Tennessee Williams: Mad Pilgrimage of the Flesh
John Lahr
New York: W. W. Norton & Company, 2014
736 pp.
John Lahr’s much-anticipated and long-awaited biography of Tennessee Williams is also long overdue. In 1995, Lyle Leverich published a massive and copiously researched work, Tom: The Unknown Tennessee Williams, covering Williams’s life from birth to the triumph of his first important play, The Glass Menagerie, in 1944. Tom was a labor of love for Leverish, but it could only be published after the 1994 death of Maria St. Just, Williams’s mercurial friend and literary executor, who persistently blocked Leverich and others from access to Williams’s writings. Leverich’s 1999 death sadly prevented a Tom follow-up, thus paving the way for Lahr to reconstruct Williams’s remarkable achievement as a dramatist and the complexities and contradictions of his turbulent life. Lahr wisely makes his book a stand-alone study covering Williams’s entire life, cleverly using The Glass Menagerie’s autobiographical elements to double back and sketch in Williams’s early life. More importantly, this superb book is exceedingly well researched and elegantly written, superior as a result of Lahr’s talents as a drama critic and writer of profiles for The New Yorker. The reader will find Tennessee Williams: Mad Pilgrimage of the Flesh a profoundly engaging journey into Williams’s life and a masterful analysis of his dramatic accomplishments.

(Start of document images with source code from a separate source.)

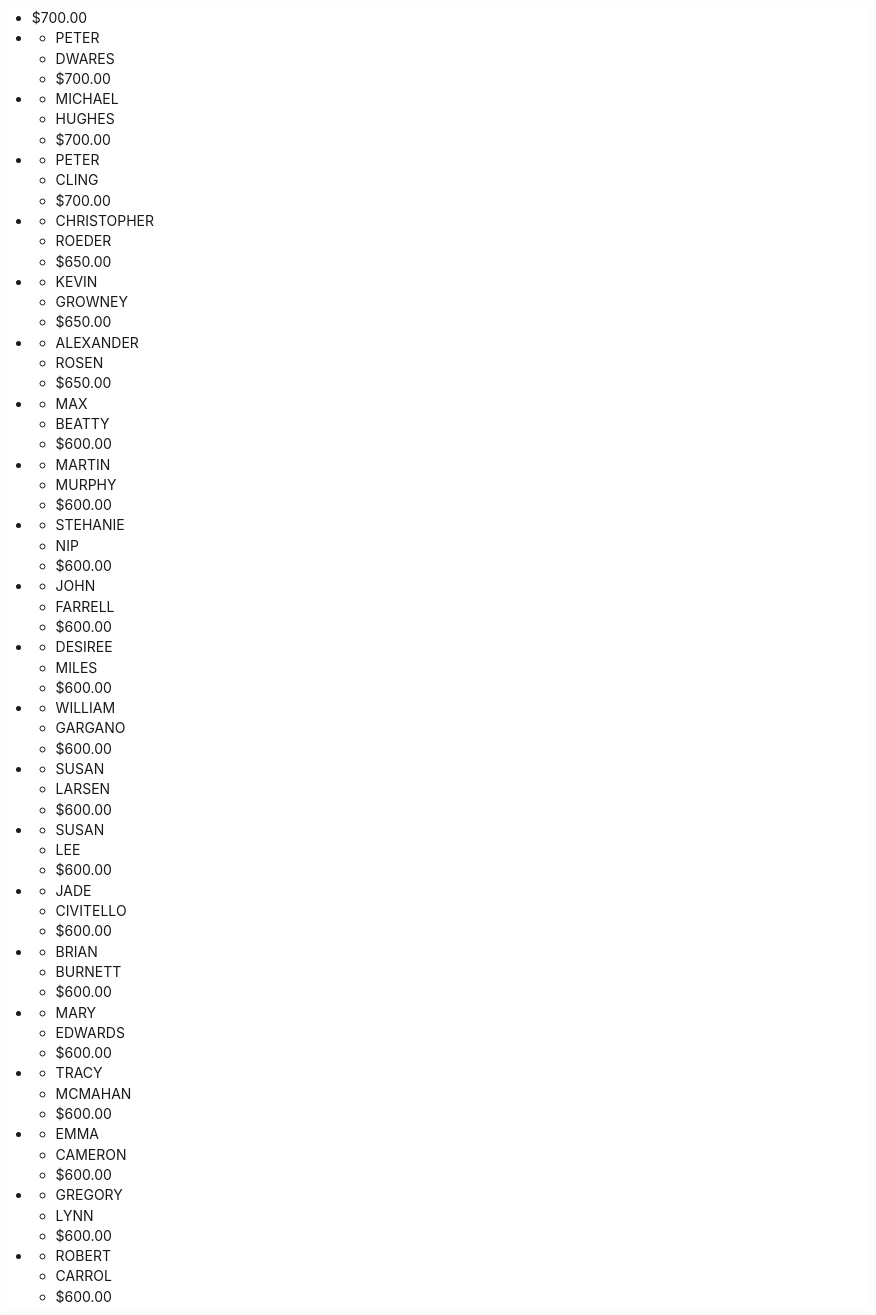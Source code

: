  - $700.00
- - PETER
  - DWARES
  - $700.00
- - MICHAEL
  - HUGHES
  - $700.00
- - PETER
  - CLING
  - $700.00
- - CHRISTOPHER
  - ROEDER
  - $650.00
- - KEVIN
  - GROWNEY
  - $650.00
- - ALEXANDER
  - ROSEN
  - $650.00
- - MAX
  - BEATTY
  - $600.00
- - MARTIN
  - MURPHY
  - $600.00
- - STEHANIE
  - NIP
  - $600.00
- - JOHN
  - FARRELL
  - $600.00
- - DESIREE
  - MILES
  - $600.00
- - WILLIAM
  - GARGANO
  - $600.00
- - SUSAN
  - LARSEN
  - $600.00
- - SUSAN
  - LEE
  - $600.00
- - JADE
  - CIVITELLO
  - $600.00
- - BRIAN
  - BURNETT
  - $600.00
- - MARY
  - EDWARDS
  - $600.00
- - TRACY
  - MCMAHAN
  - $600.00
- - EMMA
  - CAMERON
  - $600.00
- - GREGORY
  - LYNN
  - $600.00
- - ROBERT
  - CARROL
  - $600.00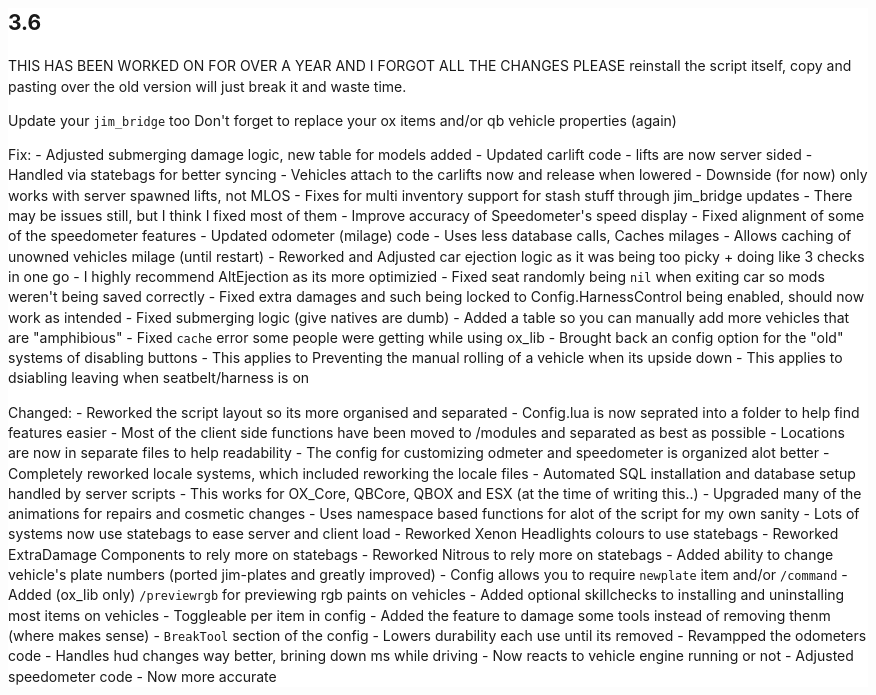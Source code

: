 ## 3.6

THIS HAS BEEN WORKED ON FOR OVER A YEAR AND I FORGOT ALL THE CHANGES
PLEASE reinstall the script itself, copy and pasting over the old version will just break it and waste time.

Update your `jim_bridge` too
Don't forget to replace your ox items and/or qb vehicle properties (again)

Fix:
    - Adjusted submerging damage logic, new table for models added
    - Updated carlift code
        - lifts are now server sided
        - Handled via statebags for better syncing
        - Vehicles attach to the carlifts now and release when lowered
        - Downside (for now) only works with server spawned lifts, not MLOS
    - Fixes for multi inventory support for stash stuff through jim_bridge updates
        - There may be issues still, but I think I fixed most of them
    - Improve accuracy of Speedometer's speed display
        - Fixed alignment of some of the speedometer features
    - Updated odometer (milage) code
        - Uses less database calls, Caches milages
        - Allows caching of unowned vehicles milage (until restart)
    - Reworked and Adjusted car ejection logic as it was being too picky + doing like 3 checks in one go
        - I highly recommend AltEjection as its more optimizied
    - Fixed seat randomly being `nil` when exiting car so mods weren't being saved correctly
    - Fixed extra damages and such being locked to Config.HarnessControl being enabled, should now work as intended
    - Fixed submerging logic (give natives are dumb)
        - Added a table so you can manually add more vehicles that are "amphibious"
    - Fixed `cache` error some people were getting while using ox_lib
    - Brought back an config option for the "old" systems of disabling buttons
        - This applies to Preventing the manual rolling of a vehicle when its upside down
        - This applies to dsiabling leaving when seatbelt/harness is on

Changed:
    - Reworked the script layout so its more organised and separated
        - Config.lua is now seprated into a folder to help find features easier
        - Most of the client side functions have been moved to /modules and separated as best as possible
        - Locations are now in separate files to help readability
        - The config for customizing odmeter and speedometer is organized alot better
        - Completely reworked locale systems, which included reworking the locale files
    - Automated SQL installation and database setup handled by server scripts
        - This works for OX_Core, QBCore, QBOX and ESX (at the time of writing this..)
    - Upgraded many of the animations for repairs and cosmetic changes
    - Uses namespace based functions for alot of the script for my own sanity
    - Lots of systems now use statebags to ease server and client load
        - Reworked Xenon Headlights colours to use statebags
        - Reworked ExtraDamage Components to rely more on statebags
        - Reworked Nitrous to rely more on statebags
    - Added ability to change vehicle's plate numbers (ported jim-plates and greatly improved)
        - Config allows you to require `newplate` item and/or `/command`
    - Added (ox_lib only) `/previewrgb` for previewing rgb paints on vehicles
    - Added optional skillchecks to installing and uninstalling most items on vehicles
        - Toggleable per item in config
    - Added the feature to damage some tools instead of removing thenm (where makes sense)
        - `BreakTool` section of the config
        - Lowers durability each use until its removed
    - Revampped the odometers code
        - Handles hud changes way better, brining down ms while driving
        - Now reacts to vehicle engine running or not
    - Adjusted speedometer code
        - Now more accurate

It hardly need be said that Williams, one of America’s greatest playwrights, drew on his personal life for his dramas, whether fictionalizing essences of his mother and sister (and himself) in The Glass Menagerie or returning to his early days as a budding playwright in Something Cloudy, Something Clear (1981), one of his final plays. Other Williams works feature a range of recurring themes, including: the human desire for transcendence and spiritual fulfillment; the complex nexus of spiritual love and sex; ambivalence regarding homosexuality (his own and that of others); the collision of illusion and reality; and the need for compassion for the sensitive or damaged beings among us struggling to survive the harsh realities of existence.
Lahr does not shy away from Williams’s personal problems, addictions and health issues, promiscuity, and his occasionally troubled relationships with family, lovers, and collaborators. Lahr astutely weaves these into an uncommonly engrossing portrait of a tortured artist sometimes victimized by his own demons and by vicious critical attacks (some that were thinly veiled assaults on his homosexuality and others pointing out the undeniable decline in Williams’s achievements after 1960). However, Lahr also makes a compelling case for the power of Williams’s late plays, offering a fresh look at works retaining Williams’s peerless lyricism and noting his bold experimentation with form, another hallmark of this most searching of dramatists.
Containing over six-hundred pages of text with nearly two-hundred additional pages of notes, bibliography, and chronology, Lahr’s book is also filled with photos, many previously unpublished. Tennessee Williams: Mad Pilgrimage of the Flesh sets a high bar for future biographers and critics in its remarkable illumination of a tortured artist’s life and work. For either the previously uninitiated or the sophisticated reader of Williams’s work, this book is essential.